Starting at the line that contains "to catch misunderstandings.", transcribe every remaining line of the entries exactly, including the last one.

[[ EXERCISE MATERIAL open ]]

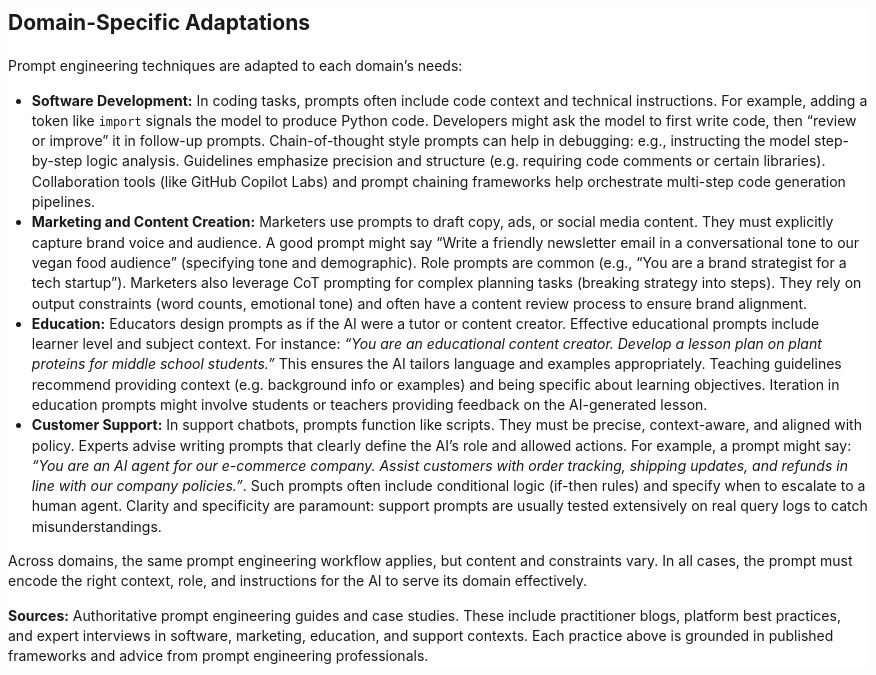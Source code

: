 ## Domain-Specific Adaptations

Prompt engineering techniques are adapted to each domain’s needs:

-   **Software Development:** In coding tasks, prompts often include code context and technical instructions. For example, adding a token like `import` signals the model to produce Python code. Developers might ask the model to first write code, then “review or improve” it in follow-up prompts. Chain-of-thought style prompts can help in debugging: e.g., instructing the model step-by-step logic analysis. Guidelines emphasize precision and structure (e.g. requiring code comments or certain libraries). Collaboration tools (like GitHub Copilot Labs) and prompt chaining frameworks help orchestrate multi-step code generation pipelines.
-   **Marketing and Content Creation:** Marketers use prompts to draft copy, ads, or social media content. They must explicitly capture brand voice and audience. A good prompt might say “Write a friendly newsletter email in a conversational tone to our vegan food audience” (specifying tone and demographic). Role prompts are common (e.g., “You are a brand strategist for a tech startup”). Marketers also leverage CoT prompting for complex planning tasks (breaking strategy into steps). They rely on output constraints (word counts, emotional tone) and often have a content review process to ensure brand alignment.
-   **Education:** Educators design prompts as if the AI were a tutor or content creator. Effective educational prompts include learner level and subject context. For instance: *“You are an educational content creator. Develop a lesson plan on plant proteins for middle school students.”* This ensures the AI tailors language and examples appropriately. Teaching guidelines recommend providing context (e.g. background info or examples) and being specific about learning objectives. Iteration in education prompts might involve students or teachers providing feedback on the AI-generated lesson.
-   **Customer Support:** In support chatbots, prompts function like scripts. They must be precise, context-aware, and aligned with policy. Experts advise writing prompts that clearly define the AI’s role and allowed actions. For example, a prompt might say: *“You are an AI agent for our e-commerce company. Assist customers with order tracking, shipping updates, and refunds in line with our company policies.”*. Such prompts often include conditional logic (if-then rules) and specify when to escalate to a human agent. Clarity and specificity are paramount: support prompts are usually tested extensively on real query logs to catch misunderstandings.

Across domains, the same prompt engineering workflow applies, but content and constraints vary. In all cases, the prompt must encode the right context, role, and instructions for the AI to serve its domain effectively.

**Sources:** Authoritative prompt engineering guides and case studies. These include practitioner blogs, platform best practices, and expert interviews in software, marketing, education, and support contexts. Each practice above is grounded in published frameworks and advice from prompt engineering professionals.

[[ EXERCISE MATERIAL closed ]]

◆ WRITTEN SOLUTION
-   **Customer Support:** In support chatbots, prompts function like scripts. They must be precise, context-aware, and aligned with policy. Experts advise writing prompts that clearly define the AI’s role and allowed actions. For example, a prompt might say: *“You are an AI agent for our e-commerce company. Assist customers with order tracking, shipping updates, and refunds in line with our company policies.”*. Such prompts often include conditional logic (if-then rules) and specify when to escalate to a human agent. Clarity and specificity are paramount: support prompts are usually tested extensively on real query logs to catch misunderstandings.

Across domains, the same prompt engineering workflow applies, but content and constraints vary. In all cases, the prompt must encode the right context, role, and instructions for the AI to serve its domain effectively.

**Sources:** Authoritative prompt engineering guides and case studies. These include practitioner blogs, platform best practices, and expert interviews in software, marketing, education, and support contexts. Each practice above is grounded in published frameworks and advice from prompt engineering professionals.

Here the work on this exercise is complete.